An Apology* For Avoiding Accompanying Material in the Promotion of Library Collections

By Samuel T. Barber
California State University, Fullerton

*”Mid 16th century (denoting a formal defense against an accusation): from French
apologie, or via late Latin from Greek apologia ‘a speech in one’s own defense'” – Oxford English Dictionary

Introduction – the task

This article describes an ongoing project designed to present archival library collections at Cal State Fullerton. These collections include contemporary 1970’s video recordings of speeches, addresses, marches, events, etc. made by visiting public figures to the university campus. Though eclectic, the collection is dominated by radical and activist voices emerging from underrepresented groups which reflect the politics and struggles of contemporary Orange County, Southern California, and – indeed – the wider United States. Notable speakers include Angela Davis, César Chávez, Sal Castro, Dennis Banks, Humberto Noé “Bert” Corona and Rodolfo “Corky” Gonzales. The original video recordings were digitized some years ago. However, their subsequent presentation was limited to streaming via an institutional page on the Internet Archive which few students, faculty, or even staff were actually aware of. Furthermore, no metadata records existed to support discovery from the library catalog. As a result, despite their importance, there was extremely limited institutional and student knowledge of either the existence of the recordings or of the original events themselves. A clear and fundamental task was therefore presented to us as it would to any library professional: to expose these hidden collections, representing as they do an important element of our institutional history and the history of the communities in which we work and reside.

The collection

The first four collection items chosen for renewed presentation were, in order:

  • Angela Davis speaking on oppression and repression in the University gymnasium, 1972, just after that years’ Presidential Election (CSUF 2019).
  • Cesar Chavez speaking against California Proposition 22 and for farm worker’s rights, earlier in 1972. Señor Chavez addressed a crowd gathered outside the South entrance to the University Library (CSUF 2019b).
  • Dennis Banks, Lee Brightman and Pamela Holland promoting the struggle for American Indian rights and the fight for justice in North and South Dakota. These speeches were delivered in 1976, also outside the South entrance to the University Library (CSUF 2019c).
  • Sal Castro advocating for the value of bi-lingual education in the development of the Mexican-American child. This talk was delivered in a Cal State Fullerton classroom in 1973 (CSUF 2019d).
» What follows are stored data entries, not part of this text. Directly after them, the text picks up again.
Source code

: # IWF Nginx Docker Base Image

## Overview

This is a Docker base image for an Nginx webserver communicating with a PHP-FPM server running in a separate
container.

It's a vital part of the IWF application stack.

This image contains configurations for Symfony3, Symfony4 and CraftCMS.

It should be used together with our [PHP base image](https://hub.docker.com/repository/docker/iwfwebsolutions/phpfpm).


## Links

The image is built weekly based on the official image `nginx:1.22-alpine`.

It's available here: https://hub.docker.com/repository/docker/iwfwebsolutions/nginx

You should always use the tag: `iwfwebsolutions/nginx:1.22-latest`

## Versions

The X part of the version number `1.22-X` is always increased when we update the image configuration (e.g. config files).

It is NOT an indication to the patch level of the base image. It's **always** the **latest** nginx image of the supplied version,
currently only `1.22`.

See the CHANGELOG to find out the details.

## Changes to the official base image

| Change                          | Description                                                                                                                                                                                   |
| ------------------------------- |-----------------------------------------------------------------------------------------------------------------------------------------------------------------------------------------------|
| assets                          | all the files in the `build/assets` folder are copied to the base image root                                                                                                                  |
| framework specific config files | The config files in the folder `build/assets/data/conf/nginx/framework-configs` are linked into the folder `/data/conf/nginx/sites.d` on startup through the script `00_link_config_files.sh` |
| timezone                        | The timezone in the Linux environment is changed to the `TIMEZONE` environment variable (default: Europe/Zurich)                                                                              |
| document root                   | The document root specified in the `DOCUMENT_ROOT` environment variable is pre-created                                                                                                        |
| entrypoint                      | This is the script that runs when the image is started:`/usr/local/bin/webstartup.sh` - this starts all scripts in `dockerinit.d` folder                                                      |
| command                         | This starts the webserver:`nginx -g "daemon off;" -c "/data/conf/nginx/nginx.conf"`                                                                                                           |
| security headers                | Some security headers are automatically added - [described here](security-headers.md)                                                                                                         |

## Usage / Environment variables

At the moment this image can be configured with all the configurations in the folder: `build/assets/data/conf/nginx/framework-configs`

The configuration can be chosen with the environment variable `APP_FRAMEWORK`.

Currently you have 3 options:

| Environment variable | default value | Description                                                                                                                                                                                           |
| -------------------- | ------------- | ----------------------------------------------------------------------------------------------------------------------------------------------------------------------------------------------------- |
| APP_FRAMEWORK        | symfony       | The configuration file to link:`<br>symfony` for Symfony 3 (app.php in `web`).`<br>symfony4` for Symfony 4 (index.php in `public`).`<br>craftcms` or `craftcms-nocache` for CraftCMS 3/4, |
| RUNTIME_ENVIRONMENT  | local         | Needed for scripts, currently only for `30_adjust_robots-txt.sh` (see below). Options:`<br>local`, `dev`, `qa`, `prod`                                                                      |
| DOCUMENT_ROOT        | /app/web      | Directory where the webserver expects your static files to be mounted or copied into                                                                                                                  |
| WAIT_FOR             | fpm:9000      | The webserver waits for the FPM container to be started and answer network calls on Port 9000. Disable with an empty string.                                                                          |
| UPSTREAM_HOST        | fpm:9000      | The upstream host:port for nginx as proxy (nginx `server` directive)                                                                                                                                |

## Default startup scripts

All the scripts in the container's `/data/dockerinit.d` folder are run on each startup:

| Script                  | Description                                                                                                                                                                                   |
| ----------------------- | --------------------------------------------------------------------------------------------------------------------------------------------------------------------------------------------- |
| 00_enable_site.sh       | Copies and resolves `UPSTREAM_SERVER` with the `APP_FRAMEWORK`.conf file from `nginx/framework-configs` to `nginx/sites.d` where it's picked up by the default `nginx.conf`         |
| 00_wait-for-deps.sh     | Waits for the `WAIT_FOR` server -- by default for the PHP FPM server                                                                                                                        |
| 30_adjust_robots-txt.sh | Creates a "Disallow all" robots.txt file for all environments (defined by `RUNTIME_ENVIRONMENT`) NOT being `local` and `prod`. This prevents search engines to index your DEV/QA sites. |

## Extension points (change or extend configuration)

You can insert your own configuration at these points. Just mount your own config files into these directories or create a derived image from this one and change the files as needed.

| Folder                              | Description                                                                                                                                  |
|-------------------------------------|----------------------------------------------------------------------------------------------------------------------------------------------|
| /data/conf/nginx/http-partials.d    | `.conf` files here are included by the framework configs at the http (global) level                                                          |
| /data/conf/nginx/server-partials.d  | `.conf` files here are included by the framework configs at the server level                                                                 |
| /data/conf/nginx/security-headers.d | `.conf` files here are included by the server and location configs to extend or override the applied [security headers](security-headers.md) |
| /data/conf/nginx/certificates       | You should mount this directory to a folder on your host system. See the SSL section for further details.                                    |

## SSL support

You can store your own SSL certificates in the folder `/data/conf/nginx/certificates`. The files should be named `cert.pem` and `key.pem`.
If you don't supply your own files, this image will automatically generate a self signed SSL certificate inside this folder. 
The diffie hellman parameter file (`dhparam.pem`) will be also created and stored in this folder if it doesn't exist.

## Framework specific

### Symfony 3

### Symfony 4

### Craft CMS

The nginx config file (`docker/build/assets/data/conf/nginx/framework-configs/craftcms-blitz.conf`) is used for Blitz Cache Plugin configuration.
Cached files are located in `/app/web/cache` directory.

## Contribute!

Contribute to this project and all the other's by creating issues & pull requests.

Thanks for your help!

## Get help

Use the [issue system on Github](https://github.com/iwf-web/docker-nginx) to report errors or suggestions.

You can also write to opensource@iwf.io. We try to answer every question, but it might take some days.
The selection rationale was two-fold. First, to encourage our students to understand that, although their University might be young (founded in 1957), it possesses rich, vibrant and important history. Accordingly, the Library might play an important role in cultivating institutional pride (Titan Pride, as it is referred to locally). Second, by selecting and promoting radical voices emerging from underrepresented groups, we are simply and justly representing the diversity of our student population. To do anything less should be anathema to any library professional, of course.

The traditional method

It is probably safe to say that historically, and typically, a de facto standard has been developed and perpetuated whereby the presentation of library resources is simultaneously paired with an assortment of accompanying material. This might include an entry on the library homepage news carousel linking out to an an announcement article, in addition to library blog posts, social media updates, promotional emails, etc. In addition, formal exhibited displays will naturally be annotated with textual placards. Each accompanying element will typically be designed to promote the project and attract attention. Furthermore, the material has a natural tendency to summarize. As a result, concise overviews of the collection items, biographical information, etc. are presented to users with the intention to contextualize and aid understanding and learning.
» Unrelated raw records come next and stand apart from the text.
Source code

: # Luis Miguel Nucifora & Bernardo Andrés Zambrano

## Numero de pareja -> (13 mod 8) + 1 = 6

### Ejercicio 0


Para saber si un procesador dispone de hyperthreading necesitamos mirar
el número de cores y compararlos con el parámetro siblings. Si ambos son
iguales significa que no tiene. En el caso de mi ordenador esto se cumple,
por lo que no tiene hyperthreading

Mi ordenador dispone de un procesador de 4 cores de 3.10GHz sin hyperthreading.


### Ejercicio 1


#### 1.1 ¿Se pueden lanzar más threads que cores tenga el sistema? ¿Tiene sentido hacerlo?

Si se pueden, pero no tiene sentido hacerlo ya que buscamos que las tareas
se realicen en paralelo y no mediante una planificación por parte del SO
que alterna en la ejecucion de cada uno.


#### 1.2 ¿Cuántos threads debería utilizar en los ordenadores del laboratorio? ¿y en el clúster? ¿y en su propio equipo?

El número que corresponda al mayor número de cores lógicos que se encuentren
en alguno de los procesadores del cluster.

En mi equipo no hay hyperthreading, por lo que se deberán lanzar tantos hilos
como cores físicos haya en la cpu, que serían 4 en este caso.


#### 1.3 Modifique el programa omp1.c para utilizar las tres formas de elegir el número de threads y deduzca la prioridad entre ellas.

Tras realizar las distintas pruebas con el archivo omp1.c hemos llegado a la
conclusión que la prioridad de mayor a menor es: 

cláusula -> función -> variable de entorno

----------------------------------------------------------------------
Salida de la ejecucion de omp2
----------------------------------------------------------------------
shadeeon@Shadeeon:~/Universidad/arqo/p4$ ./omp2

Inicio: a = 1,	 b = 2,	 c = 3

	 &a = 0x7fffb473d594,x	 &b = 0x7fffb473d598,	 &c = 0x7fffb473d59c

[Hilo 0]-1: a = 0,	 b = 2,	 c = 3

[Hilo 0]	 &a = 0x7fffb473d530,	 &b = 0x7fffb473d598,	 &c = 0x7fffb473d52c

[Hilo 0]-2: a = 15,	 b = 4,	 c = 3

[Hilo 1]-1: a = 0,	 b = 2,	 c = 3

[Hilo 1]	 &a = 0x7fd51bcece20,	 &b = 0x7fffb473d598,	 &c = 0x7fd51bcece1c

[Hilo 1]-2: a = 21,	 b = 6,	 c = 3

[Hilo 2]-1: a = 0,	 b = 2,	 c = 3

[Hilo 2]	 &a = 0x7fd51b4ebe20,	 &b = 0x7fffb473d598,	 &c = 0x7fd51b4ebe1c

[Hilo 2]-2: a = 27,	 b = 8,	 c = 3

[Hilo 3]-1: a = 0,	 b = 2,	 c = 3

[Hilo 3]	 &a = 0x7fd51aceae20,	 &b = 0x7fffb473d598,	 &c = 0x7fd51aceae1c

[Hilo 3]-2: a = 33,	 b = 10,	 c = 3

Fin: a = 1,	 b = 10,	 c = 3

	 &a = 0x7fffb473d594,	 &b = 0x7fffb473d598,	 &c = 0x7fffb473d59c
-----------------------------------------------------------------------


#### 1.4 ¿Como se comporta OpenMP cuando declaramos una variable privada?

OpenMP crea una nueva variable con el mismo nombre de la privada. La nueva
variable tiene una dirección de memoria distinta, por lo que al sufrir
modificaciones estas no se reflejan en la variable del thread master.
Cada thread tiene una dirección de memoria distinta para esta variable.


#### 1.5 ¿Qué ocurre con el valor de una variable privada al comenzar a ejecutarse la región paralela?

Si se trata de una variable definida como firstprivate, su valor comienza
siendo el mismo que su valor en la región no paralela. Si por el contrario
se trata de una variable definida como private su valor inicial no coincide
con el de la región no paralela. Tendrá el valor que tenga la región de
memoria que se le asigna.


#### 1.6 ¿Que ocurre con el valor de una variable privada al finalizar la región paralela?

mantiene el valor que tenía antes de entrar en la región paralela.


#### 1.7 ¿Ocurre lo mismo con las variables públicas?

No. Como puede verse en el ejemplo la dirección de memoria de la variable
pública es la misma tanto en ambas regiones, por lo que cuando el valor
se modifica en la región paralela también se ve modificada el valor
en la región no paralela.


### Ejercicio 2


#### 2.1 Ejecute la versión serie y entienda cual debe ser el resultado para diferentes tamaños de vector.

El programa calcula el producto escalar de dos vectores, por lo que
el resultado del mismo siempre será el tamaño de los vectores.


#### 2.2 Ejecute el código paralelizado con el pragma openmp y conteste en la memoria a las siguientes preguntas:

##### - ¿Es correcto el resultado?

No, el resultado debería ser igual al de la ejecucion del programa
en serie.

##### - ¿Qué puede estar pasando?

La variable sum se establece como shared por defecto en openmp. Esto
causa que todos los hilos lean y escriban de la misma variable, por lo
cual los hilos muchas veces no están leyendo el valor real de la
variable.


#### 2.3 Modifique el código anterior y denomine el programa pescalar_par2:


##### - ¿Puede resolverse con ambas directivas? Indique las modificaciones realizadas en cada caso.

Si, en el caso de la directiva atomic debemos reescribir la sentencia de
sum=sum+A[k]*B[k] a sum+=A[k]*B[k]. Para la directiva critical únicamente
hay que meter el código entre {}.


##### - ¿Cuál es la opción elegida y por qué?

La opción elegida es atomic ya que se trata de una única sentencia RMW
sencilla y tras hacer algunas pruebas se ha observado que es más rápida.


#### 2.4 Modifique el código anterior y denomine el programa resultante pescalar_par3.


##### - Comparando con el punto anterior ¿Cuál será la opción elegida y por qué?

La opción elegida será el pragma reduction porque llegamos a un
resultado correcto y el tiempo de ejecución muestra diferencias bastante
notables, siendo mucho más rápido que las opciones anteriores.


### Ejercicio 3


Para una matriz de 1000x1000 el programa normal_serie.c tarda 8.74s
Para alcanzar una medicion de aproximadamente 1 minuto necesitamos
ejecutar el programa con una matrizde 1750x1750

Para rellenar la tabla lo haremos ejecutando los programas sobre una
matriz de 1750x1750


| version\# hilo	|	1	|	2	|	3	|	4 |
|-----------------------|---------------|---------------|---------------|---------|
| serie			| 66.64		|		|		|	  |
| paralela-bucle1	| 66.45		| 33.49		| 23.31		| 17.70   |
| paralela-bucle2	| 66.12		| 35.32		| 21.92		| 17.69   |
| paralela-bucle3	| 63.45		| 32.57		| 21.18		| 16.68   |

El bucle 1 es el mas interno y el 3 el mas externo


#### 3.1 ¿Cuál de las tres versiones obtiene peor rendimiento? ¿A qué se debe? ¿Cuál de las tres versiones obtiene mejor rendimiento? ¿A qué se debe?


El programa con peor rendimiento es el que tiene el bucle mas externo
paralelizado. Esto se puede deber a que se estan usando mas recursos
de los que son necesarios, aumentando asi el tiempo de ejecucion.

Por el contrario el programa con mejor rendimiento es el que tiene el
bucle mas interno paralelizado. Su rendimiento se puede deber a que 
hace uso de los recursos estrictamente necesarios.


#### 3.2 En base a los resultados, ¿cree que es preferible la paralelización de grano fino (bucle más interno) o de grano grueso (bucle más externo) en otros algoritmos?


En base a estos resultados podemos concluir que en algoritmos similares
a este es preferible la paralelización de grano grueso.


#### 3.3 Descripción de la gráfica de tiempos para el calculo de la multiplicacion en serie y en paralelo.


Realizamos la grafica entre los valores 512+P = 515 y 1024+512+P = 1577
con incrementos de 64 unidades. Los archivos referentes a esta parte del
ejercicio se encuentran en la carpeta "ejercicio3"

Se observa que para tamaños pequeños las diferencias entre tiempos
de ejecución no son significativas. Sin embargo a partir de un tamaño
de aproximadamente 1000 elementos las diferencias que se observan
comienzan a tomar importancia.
In many cases, of course, none of these curatorial elements represent anything even approaching a “bad” thing. Library blog posts have become practically ubiquitous over the past two decades due to their initial popularity, beguiling informality and the relatively low level of labor required for their creation and maintenance. The most recent useful literature on the topic includes a thematic analysis and attempt to establish best practices (Adams, 2013), a case study (Vaaler, 2016) and wider analyses of Web 2.0 initiatives in academic libraries (Harinarayana, 2010; Boateng, 2014).
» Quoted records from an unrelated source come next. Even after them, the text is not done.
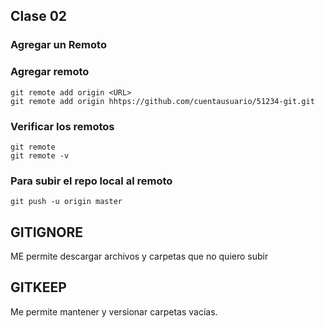 ## Clase 02

### Agregar un Remoto

### Agregar remoto

    git remote add origin <URL>
    git remote add origin hhtps://github.com/cuentausuario/51234-git.git

### Verificar los remotos

    git remote
    git remote -v

### Para subir el repo local al remoto

    git push -u origin master

## GITIGNORE
ME permite descargar archivos y carpetas que no quiero subir

## GITKEEP
Me permite mantener y versionar carpetas vacías.

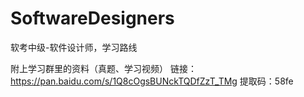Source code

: # SoftwareDesigners
软考中级-软件设计师，学习路线

附上学习群里的资料（真题、学习视频）
链接：https://pan.baidu.com/s/1Q8cOgsBUNckTQDfZzT_TMg 
提取码：58fe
Similarly, marketing and promotion of Library events and projects proliferate, and recent years have thankfully witnessed increasing attempts by libraries to speak to their users in ways (and via means) they understand and naturally relate to. Accordingly, academic libraries have established a growing social media presence to communicate directly with users. Again, library and information science literature features several articles on the subject, including specific studies on social media use for library marketing (Lili, 2013; Joo, 2018).

We wish, therefore, to make it clear that in most cases this traditional approach is logical, wise and helpful for library users. On the occasion of this particular Cal State Fullerton project, however, a different approach was chosen. Hereby follows an attempt to explain why.

The project

Naturally, from the outset there existed several options to promote and contextualize these new presentations with accompanying material and all these were considered. Ultimately, none were implemented. Even the provision of a simple concise biography of each speaker was rejected. Instead, the project team (Barbara Miller – Chicana and Chicano Resource Center Librarian; Marco Moreno – Graduate Library Assistant; and the present author) unanimously and firmly believed that placing faith in the ability of interested students to further research the subjects by their own free will after seeing the films – even via a simple search of Google or Wikipedia – would bring rewards.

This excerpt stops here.